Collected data
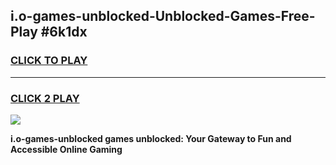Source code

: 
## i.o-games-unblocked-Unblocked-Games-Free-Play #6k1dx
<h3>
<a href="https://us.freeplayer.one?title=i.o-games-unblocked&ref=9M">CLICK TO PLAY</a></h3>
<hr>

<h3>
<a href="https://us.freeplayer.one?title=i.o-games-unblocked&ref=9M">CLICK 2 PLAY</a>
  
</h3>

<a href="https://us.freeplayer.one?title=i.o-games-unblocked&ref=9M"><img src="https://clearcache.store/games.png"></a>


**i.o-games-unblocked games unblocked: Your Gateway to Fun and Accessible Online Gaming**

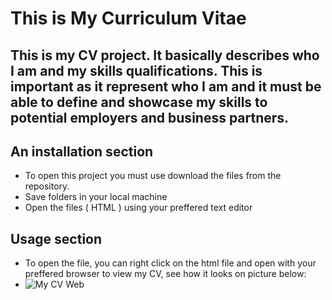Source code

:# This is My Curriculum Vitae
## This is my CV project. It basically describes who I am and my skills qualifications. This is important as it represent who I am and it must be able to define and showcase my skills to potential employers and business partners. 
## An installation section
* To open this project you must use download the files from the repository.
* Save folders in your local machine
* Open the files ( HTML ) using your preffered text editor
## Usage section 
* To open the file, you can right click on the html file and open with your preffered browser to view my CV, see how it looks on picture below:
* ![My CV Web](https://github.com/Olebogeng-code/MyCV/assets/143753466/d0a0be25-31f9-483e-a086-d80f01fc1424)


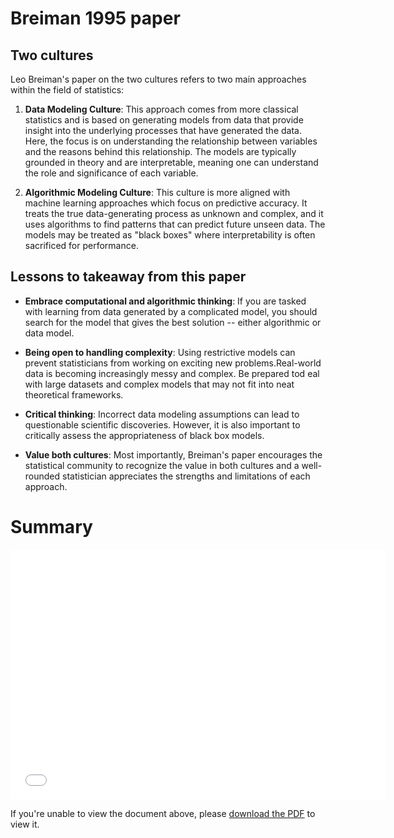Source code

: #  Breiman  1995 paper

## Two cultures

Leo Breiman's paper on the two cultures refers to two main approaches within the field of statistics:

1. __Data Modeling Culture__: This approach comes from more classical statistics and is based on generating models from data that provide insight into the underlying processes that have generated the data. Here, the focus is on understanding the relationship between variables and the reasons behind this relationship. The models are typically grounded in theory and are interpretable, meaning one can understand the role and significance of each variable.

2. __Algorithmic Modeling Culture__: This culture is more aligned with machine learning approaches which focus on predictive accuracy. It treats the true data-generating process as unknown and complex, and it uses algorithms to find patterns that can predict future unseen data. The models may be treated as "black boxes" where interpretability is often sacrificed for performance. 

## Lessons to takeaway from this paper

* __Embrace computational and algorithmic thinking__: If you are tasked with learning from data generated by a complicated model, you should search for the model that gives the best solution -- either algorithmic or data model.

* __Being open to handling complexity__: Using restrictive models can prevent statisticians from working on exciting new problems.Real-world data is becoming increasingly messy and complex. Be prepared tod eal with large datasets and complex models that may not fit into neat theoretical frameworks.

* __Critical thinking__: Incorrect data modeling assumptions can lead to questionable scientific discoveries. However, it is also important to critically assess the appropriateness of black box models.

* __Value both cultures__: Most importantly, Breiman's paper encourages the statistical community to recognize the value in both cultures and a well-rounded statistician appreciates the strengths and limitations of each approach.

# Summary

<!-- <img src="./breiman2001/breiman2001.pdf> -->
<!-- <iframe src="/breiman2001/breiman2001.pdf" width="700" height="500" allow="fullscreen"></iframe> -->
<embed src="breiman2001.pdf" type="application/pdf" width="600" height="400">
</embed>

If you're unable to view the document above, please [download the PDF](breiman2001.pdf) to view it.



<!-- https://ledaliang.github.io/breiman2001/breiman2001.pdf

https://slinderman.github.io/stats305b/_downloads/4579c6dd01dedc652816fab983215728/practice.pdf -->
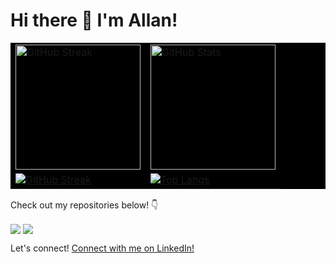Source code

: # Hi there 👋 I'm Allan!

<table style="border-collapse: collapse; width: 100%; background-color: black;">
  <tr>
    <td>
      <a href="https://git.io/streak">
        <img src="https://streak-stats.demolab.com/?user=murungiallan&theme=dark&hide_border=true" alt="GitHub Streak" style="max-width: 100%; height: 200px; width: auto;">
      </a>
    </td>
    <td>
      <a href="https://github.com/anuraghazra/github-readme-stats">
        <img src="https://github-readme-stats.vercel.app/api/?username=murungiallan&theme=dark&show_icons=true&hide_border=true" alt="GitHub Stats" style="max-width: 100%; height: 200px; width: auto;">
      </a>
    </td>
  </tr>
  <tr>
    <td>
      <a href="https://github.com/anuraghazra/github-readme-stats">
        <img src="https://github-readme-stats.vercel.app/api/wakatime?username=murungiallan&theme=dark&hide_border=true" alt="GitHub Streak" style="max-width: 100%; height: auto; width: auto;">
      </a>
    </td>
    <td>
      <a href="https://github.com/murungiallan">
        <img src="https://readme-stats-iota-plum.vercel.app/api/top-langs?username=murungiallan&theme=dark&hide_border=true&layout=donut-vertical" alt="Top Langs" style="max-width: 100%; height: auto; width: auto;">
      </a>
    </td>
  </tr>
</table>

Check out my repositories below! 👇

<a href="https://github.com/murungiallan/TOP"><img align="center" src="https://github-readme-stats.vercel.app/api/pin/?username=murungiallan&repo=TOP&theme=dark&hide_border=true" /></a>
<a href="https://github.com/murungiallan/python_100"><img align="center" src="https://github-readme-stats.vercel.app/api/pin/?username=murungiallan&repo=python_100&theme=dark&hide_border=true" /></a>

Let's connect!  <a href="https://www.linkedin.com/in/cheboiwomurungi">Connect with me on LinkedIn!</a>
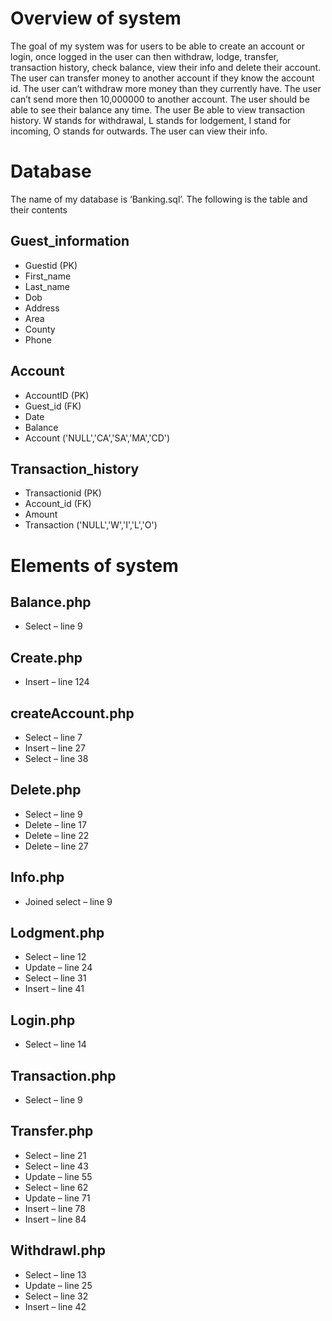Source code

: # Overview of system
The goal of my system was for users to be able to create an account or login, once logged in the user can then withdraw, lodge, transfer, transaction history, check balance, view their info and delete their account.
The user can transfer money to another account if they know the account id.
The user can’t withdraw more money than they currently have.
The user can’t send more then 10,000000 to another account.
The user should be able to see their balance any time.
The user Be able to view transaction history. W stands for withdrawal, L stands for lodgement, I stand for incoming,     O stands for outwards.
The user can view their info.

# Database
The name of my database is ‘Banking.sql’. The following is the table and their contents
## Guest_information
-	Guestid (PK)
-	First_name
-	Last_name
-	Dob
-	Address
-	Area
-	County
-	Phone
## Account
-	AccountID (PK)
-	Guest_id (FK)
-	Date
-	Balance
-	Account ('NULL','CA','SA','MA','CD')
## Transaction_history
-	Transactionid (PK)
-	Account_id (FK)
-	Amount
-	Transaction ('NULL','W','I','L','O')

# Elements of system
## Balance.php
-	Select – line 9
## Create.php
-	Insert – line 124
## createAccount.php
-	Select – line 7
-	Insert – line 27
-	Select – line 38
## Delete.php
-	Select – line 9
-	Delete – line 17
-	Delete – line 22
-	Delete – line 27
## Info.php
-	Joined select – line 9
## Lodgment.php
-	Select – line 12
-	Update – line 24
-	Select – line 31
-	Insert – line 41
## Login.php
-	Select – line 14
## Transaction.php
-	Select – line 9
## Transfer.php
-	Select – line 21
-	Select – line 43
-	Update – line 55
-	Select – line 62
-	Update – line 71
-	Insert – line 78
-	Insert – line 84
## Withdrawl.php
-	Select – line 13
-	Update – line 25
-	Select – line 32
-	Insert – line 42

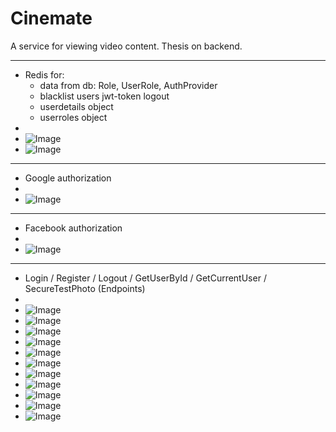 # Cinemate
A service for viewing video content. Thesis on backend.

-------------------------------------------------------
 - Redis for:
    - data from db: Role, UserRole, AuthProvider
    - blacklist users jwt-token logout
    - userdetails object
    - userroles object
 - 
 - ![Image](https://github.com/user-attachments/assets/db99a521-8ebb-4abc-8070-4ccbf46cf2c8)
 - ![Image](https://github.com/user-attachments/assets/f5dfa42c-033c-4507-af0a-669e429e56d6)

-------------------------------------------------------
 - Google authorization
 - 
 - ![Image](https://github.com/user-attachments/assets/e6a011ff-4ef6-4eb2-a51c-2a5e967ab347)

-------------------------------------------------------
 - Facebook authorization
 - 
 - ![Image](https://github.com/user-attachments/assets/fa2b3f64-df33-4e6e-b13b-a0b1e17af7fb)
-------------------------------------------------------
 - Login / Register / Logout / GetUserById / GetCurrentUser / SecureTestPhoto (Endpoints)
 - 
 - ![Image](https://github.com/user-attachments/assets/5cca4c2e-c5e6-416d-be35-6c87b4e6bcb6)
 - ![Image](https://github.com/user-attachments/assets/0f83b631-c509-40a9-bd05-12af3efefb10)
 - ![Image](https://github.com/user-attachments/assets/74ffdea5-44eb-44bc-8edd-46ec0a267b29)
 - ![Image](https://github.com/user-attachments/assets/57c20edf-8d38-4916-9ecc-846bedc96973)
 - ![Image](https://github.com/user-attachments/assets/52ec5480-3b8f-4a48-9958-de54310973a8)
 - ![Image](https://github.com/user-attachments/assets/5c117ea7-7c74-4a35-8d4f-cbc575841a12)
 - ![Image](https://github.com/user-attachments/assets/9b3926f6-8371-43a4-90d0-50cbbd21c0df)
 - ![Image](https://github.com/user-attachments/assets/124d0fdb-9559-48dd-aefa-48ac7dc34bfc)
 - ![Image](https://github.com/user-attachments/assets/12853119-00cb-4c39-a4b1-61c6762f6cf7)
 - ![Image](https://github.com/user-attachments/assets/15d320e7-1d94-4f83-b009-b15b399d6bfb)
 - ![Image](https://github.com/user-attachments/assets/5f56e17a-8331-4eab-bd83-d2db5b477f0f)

* * *

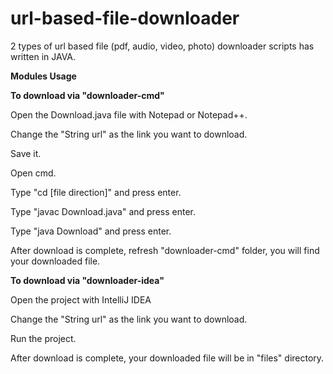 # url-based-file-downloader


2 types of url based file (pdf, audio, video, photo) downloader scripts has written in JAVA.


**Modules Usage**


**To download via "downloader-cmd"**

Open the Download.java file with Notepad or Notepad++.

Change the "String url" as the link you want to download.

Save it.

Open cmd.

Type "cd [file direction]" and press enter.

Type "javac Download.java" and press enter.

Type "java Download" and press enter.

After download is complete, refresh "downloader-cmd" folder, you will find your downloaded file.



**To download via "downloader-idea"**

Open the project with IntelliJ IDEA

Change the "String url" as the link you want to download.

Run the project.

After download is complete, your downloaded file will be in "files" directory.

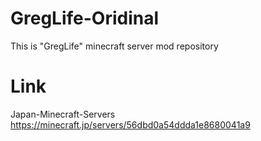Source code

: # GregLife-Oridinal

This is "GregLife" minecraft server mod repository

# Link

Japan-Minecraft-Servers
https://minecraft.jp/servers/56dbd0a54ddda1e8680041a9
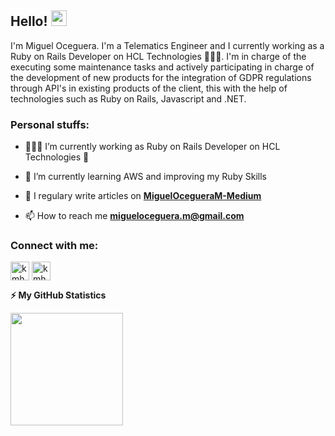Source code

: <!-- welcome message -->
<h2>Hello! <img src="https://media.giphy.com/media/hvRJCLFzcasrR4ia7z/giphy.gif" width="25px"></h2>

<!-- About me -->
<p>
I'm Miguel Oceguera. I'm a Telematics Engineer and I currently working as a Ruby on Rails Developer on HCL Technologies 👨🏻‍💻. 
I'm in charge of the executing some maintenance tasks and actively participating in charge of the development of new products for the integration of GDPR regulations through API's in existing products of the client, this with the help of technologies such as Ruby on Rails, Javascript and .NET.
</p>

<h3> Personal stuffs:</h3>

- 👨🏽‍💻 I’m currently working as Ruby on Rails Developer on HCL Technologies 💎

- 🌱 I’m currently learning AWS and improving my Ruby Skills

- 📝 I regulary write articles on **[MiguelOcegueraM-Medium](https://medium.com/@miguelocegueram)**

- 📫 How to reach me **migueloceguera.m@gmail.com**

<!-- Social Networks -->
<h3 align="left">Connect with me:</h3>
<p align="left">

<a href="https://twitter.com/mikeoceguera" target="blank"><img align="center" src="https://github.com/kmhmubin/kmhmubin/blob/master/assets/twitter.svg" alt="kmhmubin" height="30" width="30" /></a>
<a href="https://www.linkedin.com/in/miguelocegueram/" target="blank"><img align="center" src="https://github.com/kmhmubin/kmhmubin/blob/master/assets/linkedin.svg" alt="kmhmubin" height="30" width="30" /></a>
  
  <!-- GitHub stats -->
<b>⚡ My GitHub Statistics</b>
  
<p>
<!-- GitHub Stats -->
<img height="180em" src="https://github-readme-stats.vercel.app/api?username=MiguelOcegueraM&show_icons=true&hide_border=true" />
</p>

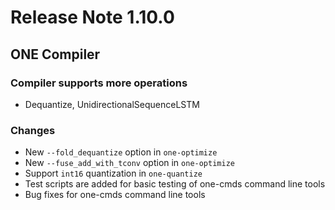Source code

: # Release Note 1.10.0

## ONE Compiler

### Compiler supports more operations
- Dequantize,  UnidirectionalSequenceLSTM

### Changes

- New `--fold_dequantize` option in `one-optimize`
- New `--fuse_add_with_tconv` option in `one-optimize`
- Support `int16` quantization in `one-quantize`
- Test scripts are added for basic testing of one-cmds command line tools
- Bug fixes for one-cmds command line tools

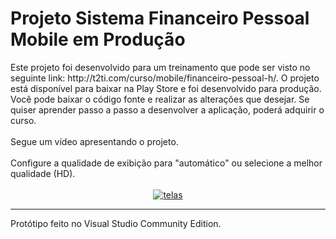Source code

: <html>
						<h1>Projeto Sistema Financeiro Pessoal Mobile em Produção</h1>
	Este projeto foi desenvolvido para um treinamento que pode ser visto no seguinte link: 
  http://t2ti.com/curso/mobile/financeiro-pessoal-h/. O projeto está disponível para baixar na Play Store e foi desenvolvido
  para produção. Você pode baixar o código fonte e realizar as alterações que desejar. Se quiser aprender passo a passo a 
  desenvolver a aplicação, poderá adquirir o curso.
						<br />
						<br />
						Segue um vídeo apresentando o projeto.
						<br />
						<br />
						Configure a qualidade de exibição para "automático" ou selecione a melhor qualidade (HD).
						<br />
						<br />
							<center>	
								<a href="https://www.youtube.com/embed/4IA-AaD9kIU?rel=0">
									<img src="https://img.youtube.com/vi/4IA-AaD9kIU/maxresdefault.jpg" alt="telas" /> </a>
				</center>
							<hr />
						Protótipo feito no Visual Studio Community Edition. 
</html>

---

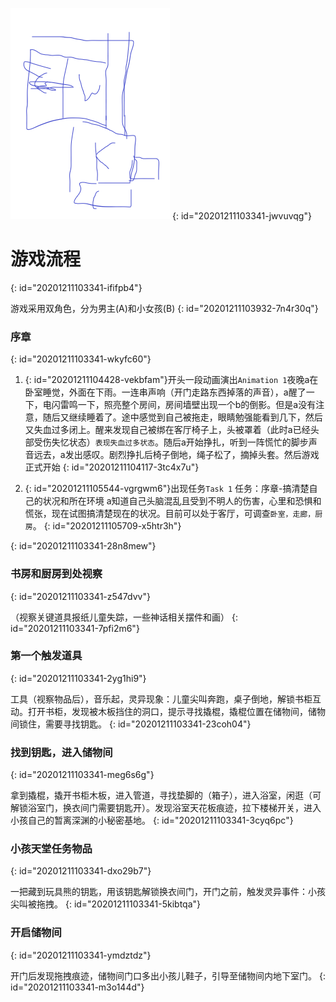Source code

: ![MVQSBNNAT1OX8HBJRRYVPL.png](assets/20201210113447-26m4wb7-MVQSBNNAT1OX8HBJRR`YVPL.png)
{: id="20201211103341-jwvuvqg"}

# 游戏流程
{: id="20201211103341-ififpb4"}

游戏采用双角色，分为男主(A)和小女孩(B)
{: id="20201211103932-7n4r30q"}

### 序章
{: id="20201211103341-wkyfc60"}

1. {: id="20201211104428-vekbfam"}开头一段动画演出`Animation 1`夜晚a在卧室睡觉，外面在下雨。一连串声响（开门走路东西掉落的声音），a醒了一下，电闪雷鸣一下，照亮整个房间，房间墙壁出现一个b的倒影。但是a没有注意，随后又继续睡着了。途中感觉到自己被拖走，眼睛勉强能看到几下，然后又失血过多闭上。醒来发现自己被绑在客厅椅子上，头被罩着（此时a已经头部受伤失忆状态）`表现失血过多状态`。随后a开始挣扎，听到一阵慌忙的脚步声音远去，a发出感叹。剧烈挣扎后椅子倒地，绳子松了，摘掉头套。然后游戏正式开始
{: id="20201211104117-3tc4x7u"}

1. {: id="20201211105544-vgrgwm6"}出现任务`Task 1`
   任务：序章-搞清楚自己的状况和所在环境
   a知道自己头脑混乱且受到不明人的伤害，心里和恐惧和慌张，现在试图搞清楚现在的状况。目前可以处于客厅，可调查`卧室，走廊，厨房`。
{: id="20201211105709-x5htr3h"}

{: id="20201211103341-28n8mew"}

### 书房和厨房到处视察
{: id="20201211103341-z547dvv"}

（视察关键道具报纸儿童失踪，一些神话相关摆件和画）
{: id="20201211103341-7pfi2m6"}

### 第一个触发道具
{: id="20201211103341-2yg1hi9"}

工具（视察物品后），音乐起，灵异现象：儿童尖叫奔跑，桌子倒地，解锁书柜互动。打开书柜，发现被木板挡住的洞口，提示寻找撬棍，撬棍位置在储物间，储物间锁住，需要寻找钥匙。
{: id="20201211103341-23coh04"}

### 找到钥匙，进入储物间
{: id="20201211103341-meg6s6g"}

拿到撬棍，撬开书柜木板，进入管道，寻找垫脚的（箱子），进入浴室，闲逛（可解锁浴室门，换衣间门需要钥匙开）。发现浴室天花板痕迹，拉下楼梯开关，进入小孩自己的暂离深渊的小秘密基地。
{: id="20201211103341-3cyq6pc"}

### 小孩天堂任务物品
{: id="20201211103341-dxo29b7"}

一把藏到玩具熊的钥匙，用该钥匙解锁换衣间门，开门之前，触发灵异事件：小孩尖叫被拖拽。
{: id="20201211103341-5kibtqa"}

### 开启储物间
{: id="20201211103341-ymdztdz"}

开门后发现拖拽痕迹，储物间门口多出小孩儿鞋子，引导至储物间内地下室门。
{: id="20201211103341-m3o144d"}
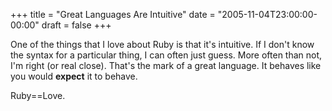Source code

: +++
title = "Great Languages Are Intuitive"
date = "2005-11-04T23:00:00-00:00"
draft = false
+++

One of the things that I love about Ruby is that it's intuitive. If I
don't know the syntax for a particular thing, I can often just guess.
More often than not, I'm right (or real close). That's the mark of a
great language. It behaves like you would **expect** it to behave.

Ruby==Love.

**WHAT IS NEEDED**
From the entries, report each line that includes the word "users".

**FINISHED EXERCISE**
The goal of my system was for users to be able to create an account or login, once logged in the user can then withdraw, lodge, transfer, transaction history, check balance, view their info and delete their account.
    - blacklist users jwt-token logout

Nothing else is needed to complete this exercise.